Oddali 10% swoich zarobków mając silnik doruwnujacy Unrealowi. Debile, powinni z ate 10% kasy go usprawnić i stworzyć narzędzia i jego udostępniać jak Unreal. Polska myśl techniczna, dać zarobić USA zamiast samemu coś osiągnąć.
Czyli jak ktoś kto już zna to typowe pitu pitu ich można wywnioskować:
Że cyberskunk pokazał jak bardzo nie potrafią posługiwać się na tym silniku i przez to mieli ogromne straty.
Teraz jako że robią kilka projektów naraz to mogą wszystko na jedno kopyto zrobić dzięki temu samemu silnikowi. A w przypadku jak coś nie wyjdzie to mogą zwalić winę na epic games bo nie zapewnili im czegoś tam do pracy.
Oto wypowiedź w skrócie i faktycznym znaczeniu.
Nie mogę się doczekać aż w końcu pokażą jakiś zwiastun, albo urywek z rozgrywki. W końcu tak pełna para już nad tym wiedzminem 4 pracują...
zamiast być superscentralizowani w jednej technologii, którą bardzo trudno udostępniać innym projektom.
Tłumaczę, ciężko robić outsourcing, używając technologi, której inni nie znają. A szkolenia kosztują.
Cóż, problem jest o wiele bardziej złożony niestety, między innymi jest to fakt o którym wspomniano wyżej, pracownicy tworzący ich silnik odeszli.
Drugą sprawą jest to że mimo wszystko łatwiej im będzie znaleźć nowych pracowników, nie musząc ich uczyć ich własnego silnika co jest jednoznaczne z tym że mogą zatrudniać doświadczonego osoby.

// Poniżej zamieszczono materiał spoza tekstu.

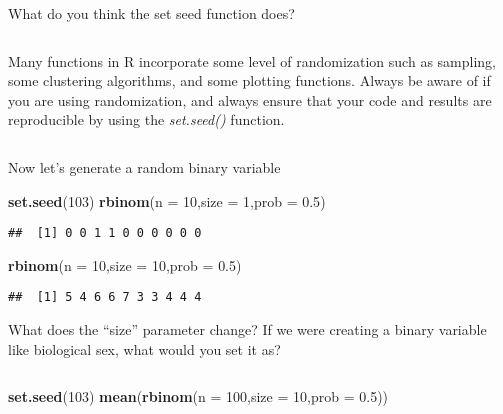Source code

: \documentclass[
]{article}
\newenvironment{Shaded}{\begin{snugshade}}{\end{snugshade}}
\newcommand{\AttributeTok}[1]{\textcolor[rgb]{0.13,0.29,0.53}{#1}}
\newcommand{\DecValTok}[1]{\textcolor[rgb]{0.00,0.00,0.81}{#1}}
\newcommand{\FloatTok}[1]{\textcolor[rgb]{0.00,0.00,0.81}{#1}}
\newcommand{\FunctionTok}[1]{\textcolor[rgb]{0.13,0.29,0.53}{\textbf{#1}}}
\newcommand{\NormalTok}[1]{#1}
\begin{document}
What do you think the set seed function does?

\(~\)

Many functions in R incorporate some level of randomization such as
sampling, some clustering algorithms, and some plotting functions.
Always be aware of if you are using randomization, and always ensure
that your code and results are reproducible by using the
\emph{set.seed()} function.

\(~\)

Now let's generate a random binary variable

\begin{Shaded}
\begin{Highlighting}[]
\FunctionTok{set.seed}\NormalTok{(}\DecValTok{103}\NormalTok{)}
\FunctionTok{rbinom}\NormalTok{(}\AttributeTok{n =} \DecValTok{10}\NormalTok{,}\AttributeTok{size =} \DecValTok{1}\NormalTok{,}\AttributeTok{prob =} \FloatTok{0.5}\NormalTok{)}
\end{Highlighting}
\end{Shaded}

\begin{verbatim}
##  [1] 0 0 1 1 0 0 0 0 0 0
\end{verbatim}

\begin{Shaded}
\begin{Highlighting}[]
\FunctionTok{rbinom}\NormalTok{(}\AttributeTok{n =} \DecValTok{10}\NormalTok{,}\AttributeTok{size =} \DecValTok{10}\NormalTok{,}\AttributeTok{prob =} \FloatTok{0.5}\NormalTok{)}
\end{Highlighting}
\end{Shaded}

\begin{verbatim}
##  [1] 5 4 6 6 7 3 3 4 4 4
\end{verbatim}

What does the ``size'' parameter change? If we were creating a binary
variable like biological sex, what would you set it as?

\(~\)

\begin{Shaded}
\begin{Highlighting}[]
\FunctionTok{set.seed}\NormalTok{(}\DecValTok{103}\NormalTok{)}
\FunctionTok{mean}\NormalTok{(}\FunctionTok{rbinom}\NormalTok{(}\AttributeTok{n =} \DecValTok{100}\NormalTok{,}\AttributeTok{size =} \DecValTok{10}\NormalTok{,}\AttributeTok{prob =} \FloatTok{0.5}\NormalTok{))}
\end{Highlighting}
\end{Shaded}
\end{document}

Ale. Ale ogólnie uważam że to zła decyzja przede wszystkim dla nas, odbiorców. Gry na UE to zmora, wiele z nich potrafi wyglądać tak samo, silnik jest zasobożerny, generuje mnóstwo problemów. No i tracą swoją unikalność swojego własnego podłoża z którym mogą zrobić co chcą. W3 i CP77 ogólnie wyglądały świetnie i miały mnóstwo możliwości. Mi się ta decyzja kompletnie nie podoba i jestem bardzo sceptyczny. Jeśli nie wycisną z tego silnika co się da, przerabiając go najbardziej jak się tylko da pod siebie to czeka nas kolejna katastrofa w dodatku wyglądająca jak kilka innych wcześniejszych katastrof.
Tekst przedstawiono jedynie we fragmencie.